Search code examples
pythonmachine-learningone-hot-encodingtrain-test-split

Do I have to do one-hot-encoding separately for train and test dataset?


I'm working on a classification problem and I've split my data into train and test set.

I have few categorical columns (around 4 -6) and I am thinking of using pd.get_dummies to convert my categorical values to OneHotEncoding.

My question is do I have to do OneHotEncoding separately for train and test split? If that's the case I guess I better use sklearn OneHotEncoder because it supports fit and transform methods, right?


Solution

  • Generally, you want to treat the test set as though you did not have it during training.
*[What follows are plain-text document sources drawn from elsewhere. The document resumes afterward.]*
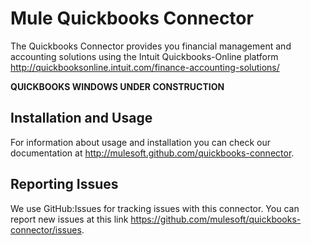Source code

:Mule Quickbooks Connector
=========================

The Quickbooks Connector provides you financial management and accounting solutions using the Intuit Quickbooks-Online platform http://quickbooksonline.intuit.com/finance-accounting-solutions/ 

**QUICKBOOKS WINDOWS UNDER CONSTRUCTION**

Installation and Usage
----------------------

For information about usage and installation you can check our documentation at http://mulesoft.github.com/quickbooks-connector.

Reporting Issues
----------------

We use GitHub:Issues for tracking issues with this connector. You can report new issues at this link https://github.com/mulesoft/quickbooks-connector/issues.
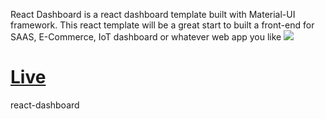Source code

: React Dashboard is a react dashboard template built with Material-UI framework. This react template will be a great start to built a front-end for SAAS, E-Commerce, IoT dashboard or whatever web app you like
![](https://i.ibb.co/8xZJsw8/image.png)
# [Live](https://matarial-ui-react-dashboard.netlify.app/)

react-dashboard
Whatever transformations you do to the train set should be done to the test set before you make predictions. So yes, you should do the transformation separately, but know that you are applying the same transformation.
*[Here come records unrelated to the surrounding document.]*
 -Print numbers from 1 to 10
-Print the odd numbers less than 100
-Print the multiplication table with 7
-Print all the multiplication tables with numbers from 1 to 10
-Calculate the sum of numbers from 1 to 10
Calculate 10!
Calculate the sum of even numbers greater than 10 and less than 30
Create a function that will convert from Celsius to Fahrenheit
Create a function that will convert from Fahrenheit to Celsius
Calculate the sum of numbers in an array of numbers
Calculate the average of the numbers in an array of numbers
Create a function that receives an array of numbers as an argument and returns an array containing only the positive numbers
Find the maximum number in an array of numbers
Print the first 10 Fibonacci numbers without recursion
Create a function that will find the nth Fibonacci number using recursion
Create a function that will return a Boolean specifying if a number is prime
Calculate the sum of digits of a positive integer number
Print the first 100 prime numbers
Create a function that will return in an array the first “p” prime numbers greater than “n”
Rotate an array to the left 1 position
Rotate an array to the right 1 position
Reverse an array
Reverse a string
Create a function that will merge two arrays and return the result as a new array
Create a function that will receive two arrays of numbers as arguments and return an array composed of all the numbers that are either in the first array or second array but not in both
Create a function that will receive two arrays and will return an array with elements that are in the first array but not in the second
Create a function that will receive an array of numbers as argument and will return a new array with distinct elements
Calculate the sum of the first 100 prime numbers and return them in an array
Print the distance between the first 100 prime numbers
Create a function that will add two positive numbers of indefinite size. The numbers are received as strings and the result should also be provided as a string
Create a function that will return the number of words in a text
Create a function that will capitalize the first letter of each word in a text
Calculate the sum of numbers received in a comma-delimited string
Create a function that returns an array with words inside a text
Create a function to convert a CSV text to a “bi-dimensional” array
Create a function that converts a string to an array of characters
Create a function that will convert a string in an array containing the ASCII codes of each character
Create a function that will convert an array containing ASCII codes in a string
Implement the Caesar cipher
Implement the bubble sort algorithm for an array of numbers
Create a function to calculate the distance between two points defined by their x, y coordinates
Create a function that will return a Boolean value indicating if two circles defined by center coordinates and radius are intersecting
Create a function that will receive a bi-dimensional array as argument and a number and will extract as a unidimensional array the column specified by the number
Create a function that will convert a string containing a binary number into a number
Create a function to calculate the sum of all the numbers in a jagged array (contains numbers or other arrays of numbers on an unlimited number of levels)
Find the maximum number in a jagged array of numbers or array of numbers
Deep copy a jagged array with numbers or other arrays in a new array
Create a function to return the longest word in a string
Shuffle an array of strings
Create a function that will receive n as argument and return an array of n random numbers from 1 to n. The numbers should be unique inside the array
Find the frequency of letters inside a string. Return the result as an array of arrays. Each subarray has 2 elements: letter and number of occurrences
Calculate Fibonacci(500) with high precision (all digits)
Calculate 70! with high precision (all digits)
    For example, if the test set is missing one of the categories, there should still be a dummy variable for the missing category (which would be found in the training set), since the model you train will still expect that dummy variable. If the test set has an extra category, this should probably be handled with some "other" category.

    Similarly, when scaling continuous variables say to [0,1], you use the range of the train set when scaling the test set. This could mean that the newly scaled test variable is outside of [0,1].
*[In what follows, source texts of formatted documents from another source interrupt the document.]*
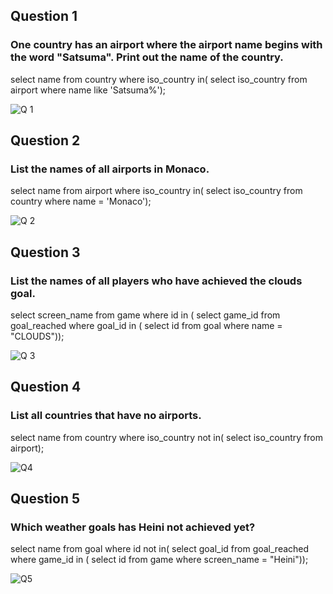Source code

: ## Question 1
### One country has an airport where the airport name begins with the word "Satsuma". Print out the name of the country.
select name from country where iso_country in(
select iso_country from airport where name like 'Satsuma%');

![Q 1](https://github.com/user-attachments/assets/b888567f-7b2b-4a90-9d31-75580293e9f9)


## Question 2
### List the names of all airports in Monaco.
select name from airport
where iso_country in(
select iso_country from country
where name = 'Monaco');

![Q 2](https://github.com/user-attachments/assets/7c62059d-79f1-421d-9fd5-2effa25ac2a5)


## Question 3
### List the names of all players who have achieved the clouds goal.
select screen_name from game
where id in (
select game_id from goal_reached
where goal_id in (
select id from goal
where name = "CLOUDS"));

![Q 3](https://github.com/user-attachments/assets/5ba4be67-7b6d-4645-9e00-78ae675a079b)


## Question 4
### List all countries that have no airports.
select name from country
where iso_country not in(
select iso_country from airport);

![Q4](https://github.com/user-attachments/assets/a22da6bb-f39e-4fbf-ba67-6b757af87b6b)

## Question 5
### Which weather goals has Heini not achieved yet?
select name from goal
where id not in(
select goal_id from goal_reached
where game_id in (
select id from game
where screen_name = "Heini"));

![Q5](https://github.com/user-attachments/assets/9fb51b8b-3424-4efe-82bb-27fec911eec1)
    For completeness, here's how the one-hot encoding might look:

    import pandas as pd
    from sklearn.preprocessing import OneHotEncoder
    
    ### Correct
    train = pd.DataFrame(['A', 'B', 'A', 'C'])
    test = pd.DataFrame(['B', 'A', 'D'])
    
    enc = OneHotEncoder(handle_unknown = 'ignore')
    enc.fit(train)
    
    enc.transform(train).toarray()
    #array([[1., 0., 0.],
    #       [0., 1., 0.],
    #       [1., 0., 0.],
    #       [0., 0., 1.]])
    
    enc.transform(test).toarray()
    #array([[0., 1., 0.],
    #       [1., 0., 0.],
    #       [0., 0., 0.]])
    
    
    ### Incorrect
    full = pd.concat((train, test))
    
    enc = OneHotEncoder(handle_unknown = 'ignore')
    enc.fit(full)
    
    enc.transform(train).toarray()
    #array([[1., 0., 0., 0.],
    #       [0., 1., 0., 0.],
    #       [1., 0., 0., 0.],
    #       [0., 0., 1., 0.]])
    
    enc.transform(test).toarray()
    #array([[0., 1., 0., 0.],
    #       [1., 0., 0., 0.],
    #       [0., 0., 0., 1.]])
    

    Notice that for the incorrect approach there is an extra column for D (which only shows up in the test set). During training, we wouldn't know about D at all so there shouldn't be a column for it.